Terminally ill Ruth Morrissey may have won her landmark High Court action and been awarded a total of €2.1m against the HSE and two US laboratories over the testing of her CervicalCheck smear slides, but there was little to celebrate as she left the Four Courts.
The young mother - one of the women caught up in the CervicalCheck controversy and who has at most two years to live - said she now wants to spend "whatever quality time I have left with my daughter".
And the 37-year old woman who took on the HSE and US laboratories over the testing of her cervical smear tests in 2009 and 2012, and won, had this message for Taoiseach Leo Varadkar: "What can I say, I did not think I would be in this position because our Taoiseach told us none of us would have to go through this, but unfortunately I am the one who had to do it.
I hope that's a positive thing, so the women who are left, they don’t need to do this and fight for their right to have a good life of what they've left.
Flanked by her husband Paul and her solicitor Cian O'Carroll, Ms Morrissey, who was standing with the aid of a crutch, held back tears as she thanked her husband whom she called "my rock".
The couple kissed outside the Four Courts to mark the end of a long legal battle which began in the summer of last year and involved 37 days at hearing as well as numerous other court applications.
Paul Morrissey held his wife as they sat in the High Court to hear the judgement handed down by Mr Justice Kevin Cross in which he said the young mother's life had been ruined.
Mr Justice Cross said Ruth Morrissey from Monaleen, Co Limerick has suffered a life sentence which she is fully aware is expected to take effect within two years and for which there is no reasonable prospect of a reprieve.
He ruled the HSE is entitled to an indemnity against the laboratories in respect of the entirety of the claim except for a €10,000 award relating to the fact that Ms Morrissey was not informed of an audit review of her smear tests.
Finding against US laboratory Quest Diagnostics, Mr Justice Cross said a reasonably competent screener at the relevant time should not have failed to see what was on Ms Morrissey's 2009 slide.

The cells on the slide the judge said as per the evidence of Consultant cytopathologist Dr Michael McKenna had clear peculiarities which showed themselves as being other than normal and this ought to have been seen by a competent screener.
Referring to the 2012 smear test by the MedLab laboratory, the judge said that though it contained abnormal and non-negative cells, the nature of these cells was such that the failure to record them as abnormal was not a breach of duty of care.

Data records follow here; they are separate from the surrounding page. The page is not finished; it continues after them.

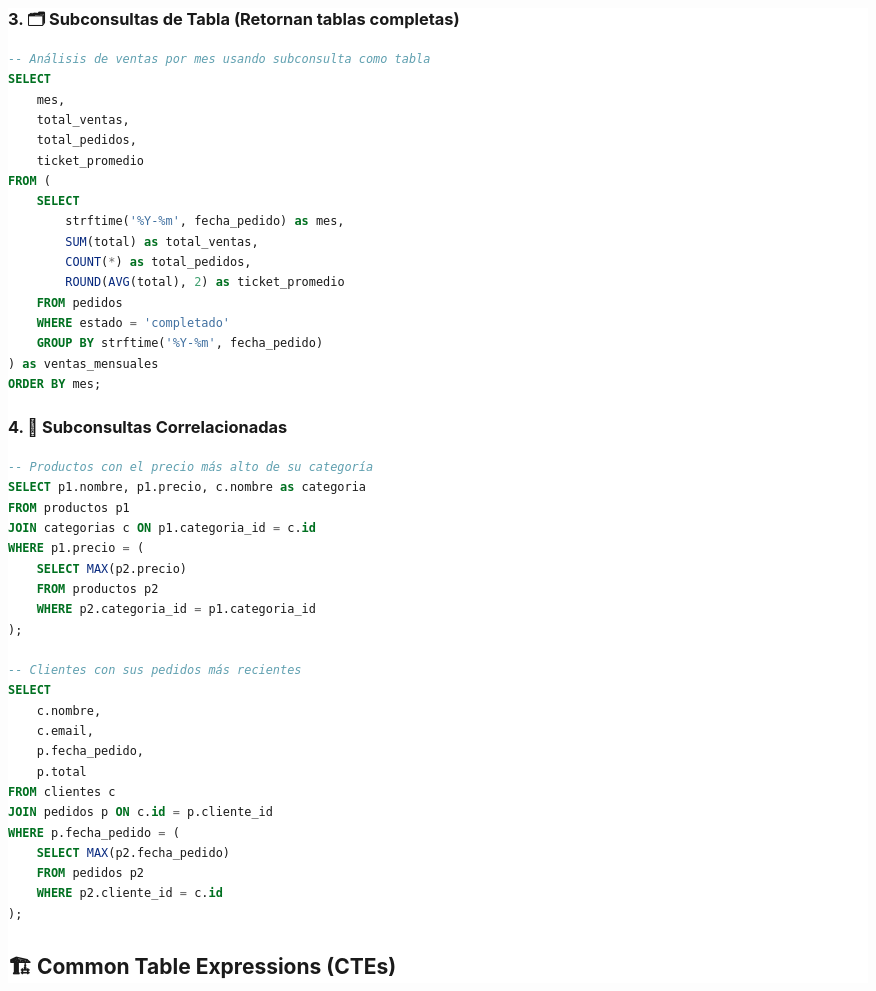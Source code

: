 ### 3. 🗂️ Subconsultas de Tabla (Retornan tablas completas)

```sql
-- Análisis de ventas por mes usando subconsulta como tabla
SELECT 
    mes,
    total_ventas,
    total_pedidos,
    ticket_promedio
FROM (
    SELECT 
        strftime('%Y-%m', fecha_pedido) as mes,
        SUM(total) as total_ventas,
        COUNT(*) as total_pedidos,
        ROUND(AVG(total), 2) as ticket_promedio
    FROM pedidos
    WHERE estado = 'completado'
    GROUP BY strftime('%Y-%m', fecha_pedido)
) as ventas_mensuales
ORDER BY mes;
```

### 4. 🔗 Subconsultas Correlacionadas

```sql
-- Productos con el precio más alto de su categoría
SELECT p1.nombre, p1.precio, c.nombre as categoria
FROM productos p1
JOIN categorias c ON p1.categoria_id = c.id
WHERE p1.precio = (
    SELECT MAX(p2.precio)
    FROM productos p2
    WHERE p2.categoria_id = p1.categoria_id
);

-- Clientes con sus pedidos más recientes
SELECT 
    c.nombre,
    c.email,
    p.fecha_pedido,
    p.total
FROM clientes c
JOIN pedidos p ON c.id = p.cliente_id
WHERE p.fecha_pedido = (
    SELECT MAX(p2.fecha_pedido)
    FROM pedidos p2
    WHERE p2.cliente_id = c.id
);
```

## 🏗️ Common Table Expressions (CTEs)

However, MedlLab was negligent in failing to have the slide properly tested for adequacy.
Had the adequacy test been conducted in accordance with the guidelines required by the HSE and its contract the judge said as a matter probability the slide would have reported as inadequate and Ms Morrissey would have been required to be retested between one and three months later.
Mr Justice Cross said had Ruth Morrissey's slide been properly analysed in 2009 or had the slide in 2012 been deemed inadequate and she had been reviewed within one to three months then as a matter of probability she would have been retested and as a matter of probability her slides would have been abnormal and she would have been sent for a colposcopy and would have been treated using a non invasive procedure and would never have contracted cancer in 2014.
He said she would have been spared the pain and distress of what followed and in particular her cancer would not have recurred.
"She would have been spared the prospect and knowledge that her daughter and her husband will have to go through life without her care and guidance in particular she will not live to see her daughter make her way through life and probably start her own family and of most importance, her life would not have been so tragically cut off," the judge stated.
Outside court Ms Morrissey encouraged women to continue to go for smear tests "even though it failed me."
"It does save many lives" she said and she told young women to avail of the HPV vaccine as "this is a cancer you do not want."